Différences entre approches de tokenisation pour texte et audio

  • Pour le texte, même un tokenizer fixe relativement simple comme le byte-pair encoding donne déjà d’excellents résultats
  • Même les premiers LSTM ou RNN obtenaient des résultats raisonnables avec une simple prédiction d’un échantillon–caractère à la fois
  • L’audio nécessite des milliers d’échantillons par seconde ; pour 10 secondes, il faut prévoir des centaines de milliers de prédictions de séries temporelles
  • Avec des modèles comme WaveNet qui génèrent l’audio échantillon par échantillon, la qualité sonore peut être bonne, mais la transmission du sens reste difficile

Verrouillage de la modélisation audio et limites de la prédiction par échantillon

  • La génération échantillon par échantillon est en pratique très lente et ne garantit pas non plus la cohérence entre unités de sens
  • Dans une expérience (151M de paramètres, 1000 heures de données), la présence de bruit dans la parole et le manque de cohérence réduisent fortement l’usage pratique
  • Le taux d’échantillonnage élevé de l’audio (16 kHz, 2048 contextes = 128 ms) provoque une limite de traitement du contexte pour les LLM
  • Pour un traitement audio en temps réel, une compression efficace est indispensable

Codec audio neuronal : autoencodeurs et RVQ

Principes de base des autoencodeurs et de la quantification vectorielle (VQ-VAE)

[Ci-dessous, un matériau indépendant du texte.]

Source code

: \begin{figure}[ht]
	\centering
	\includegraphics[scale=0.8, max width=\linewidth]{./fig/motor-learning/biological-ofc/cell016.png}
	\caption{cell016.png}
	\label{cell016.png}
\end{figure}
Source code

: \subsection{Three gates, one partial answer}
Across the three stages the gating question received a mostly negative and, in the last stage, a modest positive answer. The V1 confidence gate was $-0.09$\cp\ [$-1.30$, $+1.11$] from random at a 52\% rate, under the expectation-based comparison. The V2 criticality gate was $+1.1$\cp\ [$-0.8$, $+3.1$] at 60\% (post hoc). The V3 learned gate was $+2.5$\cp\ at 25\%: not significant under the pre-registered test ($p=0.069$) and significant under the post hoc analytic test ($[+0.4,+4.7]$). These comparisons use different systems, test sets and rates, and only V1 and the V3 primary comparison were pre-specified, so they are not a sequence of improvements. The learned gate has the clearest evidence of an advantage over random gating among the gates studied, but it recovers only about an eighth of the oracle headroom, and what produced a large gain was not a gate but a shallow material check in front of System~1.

  • Il s’agit d’une architecture neuronale qui compresse une entrée (audio, image, etc.) vers un espace latent plus petit, puis la reconstruit
  • Les embeddings sont quantifiés en tokens discrets par quantification vectorielle (ex. k-means) pour être injectés dans un LLM
  • La technique du straight-through estimator permet d’entraîner indirectement des opérations non différentiables
  • Une commitment loss est ajoutée pour minimiser la distance entre l’embedding et le centre de cluster
  • La structure VQ-VAE est une forme d’autoencodeur évoluée pour être plus adaptée à la quantification

Concept de Residual Vector Quantization (RVQ)

  • Lorsqu’un grand nombre de niveaux de quantification est nécessaire, des tokens de résidu (niveau résiduel) sont introduits afin de contourner les limites d’un seul jeu de clusters
  • L’embedding initial est d’abord quantifié, puis on quantifie en plus le résidu, ce qui maximise l’efficacité de compression
  • Si nécessaire, une quantification multi-niveaux à 2 niveaux ou plus est possible, avec une extension de la structure très simple (for level in range(levels))
  • Le RVQ est appliqué de manière centrale dans des codecs audio neuronaux récents comme SoundStream (2021)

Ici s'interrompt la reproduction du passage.